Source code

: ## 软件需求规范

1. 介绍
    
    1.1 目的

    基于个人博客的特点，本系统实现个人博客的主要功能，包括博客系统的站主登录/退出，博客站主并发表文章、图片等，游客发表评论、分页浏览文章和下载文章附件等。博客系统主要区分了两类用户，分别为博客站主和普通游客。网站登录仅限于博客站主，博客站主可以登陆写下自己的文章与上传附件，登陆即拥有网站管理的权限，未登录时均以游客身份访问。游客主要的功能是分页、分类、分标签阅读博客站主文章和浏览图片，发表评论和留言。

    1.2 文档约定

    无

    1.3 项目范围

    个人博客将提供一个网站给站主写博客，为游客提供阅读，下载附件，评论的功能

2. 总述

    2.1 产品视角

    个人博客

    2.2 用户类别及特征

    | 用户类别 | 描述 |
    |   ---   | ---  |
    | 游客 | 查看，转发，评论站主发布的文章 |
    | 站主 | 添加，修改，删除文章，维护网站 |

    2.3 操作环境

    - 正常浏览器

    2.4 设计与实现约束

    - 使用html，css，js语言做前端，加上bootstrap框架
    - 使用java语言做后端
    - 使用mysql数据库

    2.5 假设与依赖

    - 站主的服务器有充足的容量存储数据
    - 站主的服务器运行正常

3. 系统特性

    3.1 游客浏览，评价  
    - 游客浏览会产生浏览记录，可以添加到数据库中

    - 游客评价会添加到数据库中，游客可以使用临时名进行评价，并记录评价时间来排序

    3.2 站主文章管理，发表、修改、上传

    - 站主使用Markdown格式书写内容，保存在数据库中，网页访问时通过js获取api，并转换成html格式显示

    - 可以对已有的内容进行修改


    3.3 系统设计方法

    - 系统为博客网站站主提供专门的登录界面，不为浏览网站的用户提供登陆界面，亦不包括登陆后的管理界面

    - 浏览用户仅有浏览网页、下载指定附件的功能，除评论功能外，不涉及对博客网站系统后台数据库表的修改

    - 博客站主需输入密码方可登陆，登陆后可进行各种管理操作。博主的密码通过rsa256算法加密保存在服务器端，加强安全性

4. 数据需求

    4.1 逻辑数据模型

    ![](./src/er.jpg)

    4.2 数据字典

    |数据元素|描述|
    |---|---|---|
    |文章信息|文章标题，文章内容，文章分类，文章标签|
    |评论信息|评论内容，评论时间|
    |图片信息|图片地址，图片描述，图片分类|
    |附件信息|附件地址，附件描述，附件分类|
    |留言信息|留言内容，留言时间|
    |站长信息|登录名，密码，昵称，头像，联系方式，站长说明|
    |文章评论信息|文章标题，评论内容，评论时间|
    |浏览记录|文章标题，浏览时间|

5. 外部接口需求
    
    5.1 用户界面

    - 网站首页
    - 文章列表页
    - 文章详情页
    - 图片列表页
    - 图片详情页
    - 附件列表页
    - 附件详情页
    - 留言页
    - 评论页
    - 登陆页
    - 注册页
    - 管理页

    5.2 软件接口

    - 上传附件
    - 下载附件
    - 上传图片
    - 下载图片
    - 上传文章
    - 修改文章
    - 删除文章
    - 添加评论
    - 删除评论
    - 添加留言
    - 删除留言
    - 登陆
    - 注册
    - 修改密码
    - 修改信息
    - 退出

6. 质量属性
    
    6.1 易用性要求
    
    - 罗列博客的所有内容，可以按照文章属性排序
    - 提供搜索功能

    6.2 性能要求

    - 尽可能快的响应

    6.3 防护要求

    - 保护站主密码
================
Write out every line of the data again, exactly as it reads.

== Exercise output ==
Source code

: ## 软件需求规范

1. 介绍
    
    1.1 目的

    基于个人博客的特点，本系统实现个人博客的主要功能，包括博客系统的站主登录/退出，博客站主并发表文章、图片等，游客发表评论、分页浏览文章和下载文章附件等。博客系统主要区分了两类用户，分别为博客站主和普通游客。网站登录仅限于博客站主，博客站主可以登陆写下自己的文章与上传附件，登陆即拥有网站管理的权限，未登录时均以游客身份访问。游客主要的功能是分页、分类、分标签阅读博客站主文章和浏览图片，发表评论和留言。

    1.2 文档约定

    无

    1.3 项目范围

    个人博客将提供一个网站给站主写博客，为游客提供阅读，下载附件，评论的功能

2. 总述

    2.1 产品视角

    个人博客

    2.2 用户类别及特征

    | 用户类别 | 描述 |
    |   ---   | ---  |
    | 游客 | 查看，转发，评论站主发布的文章 |
    | 站主 | 添加，修改，删除文章，维护网站 |

    2.3 操作环境

    - 正常浏览器

    2.4 设计与实现约束

    - 使用html，css，js语言做前端，加上bootstrap框架
    - 使用java语言做后端
    - 使用mysql数据库

    2.5 假设与依赖

    - 站主的服务器有充足的容量存储数据
    - 站主的服务器运行正常

3. 系统特性

    3.1 游客浏览，评价  
    - 游客浏览会产生浏览记录，可以添加到数据库中

    - 游客评价会添加到数据库中，游客可以使用临时名进行评价，并记录评价时间来排序

    3.2 站主文章管理，发表、修改、上传

    - 站主使用Markdown格式书写内容，保存在数据库中，网页访问时通过js获取api，并转换成html格式显示

    - 可以对已有的内容进行修改


    3.3 系统设计方法

    - 系统为博客网站站主提供专门的登录界面，不为浏览网站的用户提供登陆界面，亦不包括登陆后的管理界面

    - 浏览用户仅有浏览网页、下载指定附件的功能，除评论功能外，不涉及对博客网站系统后台数据库表的修改

    - 博客站主需输入密码方可登陆，登陆后可进行各种管理操作。博主的密码通过rsa256算法加密保存在服务器端，加强安全性

4. 数据需求

    4.1 逻辑数据模型

    ![](./src/er.jpg)

    4.2 数据字典

    |数据元素|描述|
    |---|---|---|
    |文章信息|文章标题，文章内容，文章分类，文章标签|
    |评论信息|评论内容，评论时间|
    |图片信息|图片地址，图片描述，图片分类|
    |附件信息|附件地址，附件描述，附件分类|
    |留言信息|留言内容，留言时间|
    |站长信息|登录名，密码，昵称，头像，联系方式，站长说明|
    |文章评论信息|文章标题，评论内容，评论时间|
    |浏览记录|文章标题，浏览时间|

5. 外部接口需求
    
    5.1 用户界面

    - 网站首页
    - 文章列表页
    - 文章详情页
    - 图片列表页
    - 图片详情页
    - 附件列表页
    - 附件详情页
    - 留言页
    - 评论页
    - 登陆页
    - 注册页
    - 管理页

    5.2 软件接口

    - 上传附件
    - 下载附件
    - 上传图片
    - 下载图片
    - 上传文章
    - 修改文章
    - 删除文章
    - 添加评论
    - 删除评论
    - 添加留言
    - 删除留言
    - 登陆
    - 注册
    - 修改密码
    - 修改信息
    - 退出

6. 质量属性
    
    6.1 易用性要求
    
    - 罗列博客的所有内容，可以按照文章属性排序
    - 提供搜索功能

    6.2 性能要求

    - 尽可能快的响应

    6.3 防护要求

    - 保护站主密码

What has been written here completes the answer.